» **Work task**: Retype, exactly and completely, the listing that comes next, skipping its images.

─── Records provided ───

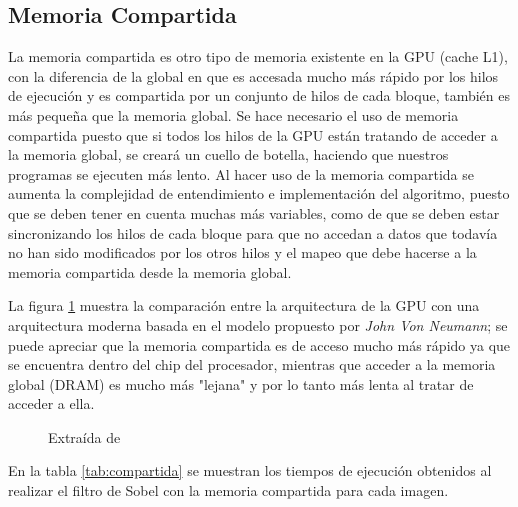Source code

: \documentclass[10pt,journal,compsoc]{IEEEtran}
\begin{document}
\subsection{Memoria Compartida}

La memoria compartida es otro tipo de memoria existente en la GPU (cache L1), con la diferencia de la global en que es accesada mucho más rápido por los hilos de ejecución y es compartida por un conjunto de hilos de cada bloque, también es más pequeña que la memoria global. Se hace necesario el uso de memoria compartida puesto que si todos los hilos de la GPU están tratando de acceder a la memoria global, se creará un cuello de botella, haciendo que nuestros programas se ejecuten más lento. 
Al hacer uso de la memoria compartida se aumenta la complejidad de entendimiento e implementación del algoritmo, puesto que se deben tener en cuenta muchas más variables, como de que se deben estar sincronizando los hilos de cada bloque para que no accedan a datos que todavía no han sido modificados por los otros hilos y el mapeo que debe hacerse a la memoria compartida desde la memoria global.

La figura \ref{fig:neumann} muestra la comparación entre la arquitectura de la GPU con una arquitectura moderna basada en el modelo propuesto por \textit{John Von Neumann}; se puede apreciar que la memoria compartida es de acceso mucho más rápido ya que se encuentra dentro del chip del procesador, mientras que acceder a la memoria global (DRAM) es mucho más "lejana" y por lo tanto más lenta al tratar de acceder a ella.

\begin{figure}[ht]
\centering
    \hspace{0.1cm}
\caption{Extraída de \cite{kirk2016programming}}\label{fig:neumann}
\end{figure}

En la tabla \ref{tab:compartida} se muestran los tiempos de ejecución obtenidos al realizar el filtro de Sobel con la memoria compartida para cada imagen.
\end{document}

───

» **Expected output**:
Source code

: \documentclass[10pt,journal,compsoc]{IEEEtran}
\begin{document}
\subsection{Memoria Compartida}

La memoria compartida es otro tipo de memoria existente en la GPU (cache L1), con la diferencia de la global en que es accesada mucho más rápido por los hilos de ejecución y es compartida por un conjunto de hilos de cada bloque, también es más pequeña que la memoria global. Se hace necesario el uso de memoria compartida puesto que si todos los hilos de la GPU están tratando de acceder a la memoria global, se creará un cuello de botella, haciendo que nuestros programas se ejecuten más lento. 
Al hacer uso de la memoria compartida se aumenta la complejidad de entendimiento e implementación del algoritmo, puesto que se deben tener en cuenta muchas más variables, como de que se deben estar sincronizando los hilos de cada bloque para que no accedan a datos que todavía no han sido modificados por los otros hilos y el mapeo que debe hacerse a la memoria compartida desde la memoria global.

La figura \ref{fig:neumann} muestra la comparación entre la arquitectura de la GPU con una arquitectura moderna basada en el modelo propuesto por \textit{John Von Neumann}; se puede apreciar que la memoria compartida es de acceso mucho más rápido ya que se encuentra dentro del chip del procesador, mientras que acceder a la memoria global (DRAM) es mucho más "lejana" y por lo tanto más lenta al tratar de acceder a ella.

\begin{figure}[ht]
\centering
    \hspace{0.1cm}
\caption{Extraída de \cite{kirk2016programming}}\label{fig:neumann}
\end{figure}

En la tabla \ref{tab:compartida} se muestran los tiempos de ejecución obtenidos al realizar el filtro de Sobel con la memoria compartida para cada imagen.
\end{document}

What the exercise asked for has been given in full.